Where to start ?
The tax advice issued by EY to Airbnb in September 2015 says :
"mortgage interest allowed as a deduction in calculating taxable rental income is restricted to 75% of the interest accruingduring the year"
and
"In addition, in order to claim a deduction for mortgage interest, the host must ensure they are compliant with the requirements of the Residential Tenancies Act in relation to the registration ofa tenancy with the Private Residential Tenancies Board"

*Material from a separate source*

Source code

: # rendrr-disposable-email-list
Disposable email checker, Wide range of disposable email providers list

In my opinion the EY advice is completely misguided and wrong in every respect. Of course EY is a well respected international professional services firm and I am an anonymous internet poster, that doesn't change the fact that I am right and they are wrong. I have written to tell Airbnb and EY of my opinion and I appears from a quick search just now that the advice has been taken down.

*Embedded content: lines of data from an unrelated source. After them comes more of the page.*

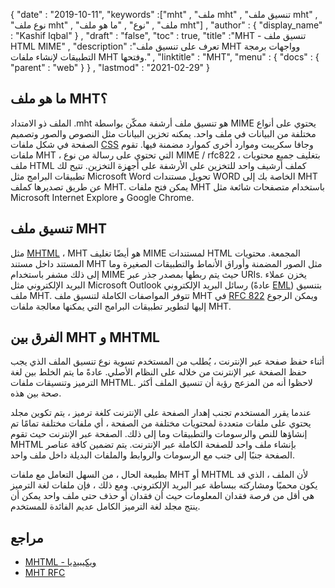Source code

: {
  "date" : "2019-10-11",
  "keywords" :["mht" , "ملف mht" , "تنسيق ملف mht" , "نوع ملف mht" , "ملف" , "نوع" , "ما هو ملف mht"] ,
  "author" : {
    "display_name" : "Kashif Iqbal"
} ,
  "draft" : "false",
  "toc" : true,
  "title" :"MHT - تنسيق ملف HTML MIME" ,
  "description" :"تعرف على تنسيق ملف MHT وواجهات برمجة التطبيقات لإنشاء ملفات MHT وفتحها." ,
  "linktitle" : "MHT",
  "menu" : {
    "docs" : {
      "parent" : "web"
}
} ,
  "lastmod" : "2021-02-29"
}

## ما هو ملف MHT؟

الملف ذو الامتداد .mht هو تنسيق ملف أرشفة ممكّن بواسطة MIME يحتوي على أنواع مختلفة من البيانات في ملف واحد. يمكنه تخزين البيانات مثل النصوص والصور وتصميم الصفحة في شكل ملفات [CSS](/ar/web/css/) وجافا سكريبت وموارد أخرى كموارد مضمنة فيها. تقوم ملفات MHT ، التي تحتوي على رسالة من نوع MIME / rfc822 ، بتغليف جميع محتويات ملف HTML كملف أرشيف واحد للتخزين على الأرشفة على أجهزة التخزين. تتيح لك تطبيقات البرامج مثل Microsoft Word تحويل مستندات WORD الخاصة بك إلى MHT عن طريق تصديرها كملف MHT. يمكن فتح ملفات MHT باستخدام متصفحات شائعة مثل Microsoft Internet Explore و Google Chrome.

## تنسيق ملف MHT

مثل [MHTML](/ar/web/mhtml/) ، MHT هو أيضًا تغليف MIME لمستندات HTML المجمعة. محتويات المستند داخل مستند MHT مثل الصور المضمنة وأوراق الأنماط والتطبيقات الصغيرة وما إلى ذلك مشفر باستخدام MIME حيث يتم ربطها بمصدر جذر عبر URIs. يخزن عملاء البريد الإلكتروني مثل Microsoft Outlook رسائل البريد الإلكتروني (عادةً [EML](/ar/email/eml/)) بتنسيق ملف MHT. تتوفر المواصفات الكاملة لتنسيق ملف MHT في [RFC 822](https://tools.ietf.org/html/rfc822) ويمكن الرجوع إليها لتطوير تطبيقات البرامج التي يمكنها معالجة ملفات MHT.

## الفرق بين MHT و MHTML

أثناء حفظ صفحة عبر الإنترنت ، يُطلب من المستخدم تسوية نوع تنسيق الملف الذي يجب حفظ الصفحة عبر الإنترنت من خلاله على النظام الأصلي. عادةً ما يتم الخلط بين لغة الترميز وتنسيقات ملفات MHTML. لاحظوا أنه من المزعج رؤية أن تنسيق الملف أكثر صحة بين هذه.

عندما يقرر المستخدم تجنب إهدار الصفحة على الإنترنت كلغة ترميز ، يتم تكوين مجلد يحتوي على ملفات متعددة لمحتويات مختلفة من الصفحة ، أي ملفات مختلفة تمامًا تم إنشاؤها للنص والرسومات والتطبيقات وما إلى ذلك. الصفحة عبر الإنترنت حيث تقوم MHTML بإنشاء ملف واحد للصفحة الكاملة عبر الإنترنت. يتم تضمين كافة عناصر الصفحة جنبًا إلى جنب مع الرسومات والروابط والملفات البديلة داخل ملف واحد.

بطبيعة الحال ، من السهل التعامل مع ملفات MHT أو MHTML لأن الملف ، الذي قد يكون محميًا ومشاركته ببساطة عبر البريد الإلكتروني. ومع ذلك ، فإن ملفات لغة الترميز هي أقل من فرصة فقدان المعلومات حيث أن فقدان أو حذف حتى ملف واحد يمكن أن ينتج مجلد لغة الترميز الكامل عديم الفائدة للمستخدم.

## مراجع

* [MHTML - ويكيبيديا](https://en.wikipedia.org/wiki/MHTML)
* [MHT RFC](https://tools.ietf.org/html/rfc822)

The correct position, in my opinion is that:
Airbnb income is taxable at schedule D case i and as such
Mortgage interest is deductible 100%, pro rata to the number of days where Airbnb income arises.
Money paid to the cleaner is a deductible expense. [If you Have paid that in cash without deduction of PAYE, PRSI, USC and calculating employer's PRSI then you have a serious issue there, but that is a separate matter.}
There is no wear and tear allowance against Schedule D income, a capital allowance could in theory be claimed again on a pro-rata basis. In practical terms that would not be an easy calculation.
You should know that all Airbnb income earned by hosts is reported by them directly to Revenue. If you do not make a return of the income you will be hearing from Revenue.